Des mois durant, médecins leaders d’opinion et autorités ont attribué ces troubles à un effet nocébo , généré par l’anxiété liée au changement de formule du médicament.
Révélé par le site Les Jours, leur rapport d’expertise, que Le Monde a pu consulter, liste une série de failles réglementaires et de graves manquements du laboratoire Merck et des autorités sanitaires, tous de nature à expliquer certains des effets indésirables liés au changement de formule.
Pis : selon le rapport, l’Agence nationale de sécurité du médicament (ANSM) était consciente, dès septembre 2017, d’un problème potentiel. Le gendarme du médicament n’a pourtant pris aucune mesure corrective, ni même reconnu, dans les mois suivant, la possible origine pharmacologique des troubles déclarés par les patients.

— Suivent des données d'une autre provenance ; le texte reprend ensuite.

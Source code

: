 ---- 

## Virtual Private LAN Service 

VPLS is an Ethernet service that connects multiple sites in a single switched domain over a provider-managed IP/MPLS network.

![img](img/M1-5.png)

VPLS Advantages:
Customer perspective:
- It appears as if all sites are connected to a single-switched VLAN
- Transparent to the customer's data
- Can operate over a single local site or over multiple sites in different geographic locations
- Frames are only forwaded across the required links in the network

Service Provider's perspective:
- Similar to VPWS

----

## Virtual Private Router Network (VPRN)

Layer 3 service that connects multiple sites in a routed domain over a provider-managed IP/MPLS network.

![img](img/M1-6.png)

Pour une formule équivalente, les médicaments étaient produits par deux usines différentes, avec des process non rigoureusement reproductibles.
Selon le rapport, la vitesse à laquelle le principe actif est libéré dans l’organisme varie selon les formules.En clair, expliquent-ils, « nous n’observons pas une superposition des courbes de dissolution ». Fait d’autant plus frappant qu’il est en contradiction avec les informations transmises par Merck à l’ANSM, le dossier d’autorisation de mise sur le marché (AMM) assurant « une similarité des profils de dissolution ». « Ce constat mentionné dans le dossier d’AMM n’est pas exact », tranchent les experts.
Comment ces différences ont-elles pu passer inaperçues aux yeux de l’ANSM ? La seconde partie du rapport est consacrée à cette épineuse question, c’est-à-dire à l’étude de « bioéquivalence moyenne » fournie par Merck au gendarme français du médicament.
L’ANSM semble en avoir eu conscience très tôt. Dans les documents saisis par la justice, les quatre experts ont déniché une petite bombe : dès septembre 2017, l’expert-référent en pharmacocinétique de l’agence rédige une note dans laquelle il reconnaît que les génériques de Levothyrox ne sont pas substituables. Ainsi, notent les experts, « l’ANSM est consciente que les génériques de Levothyrox ne sont pas substituables et ne recommande donc pas la substitution ». D’après cette note énigmatique, ajoutent-ils, « le fait que le médicament soit substituable a été imposé. Il n’est pas clairement dit par qui ». Il fait peu de doute que cette question va fortement intéresser les enquêteurs.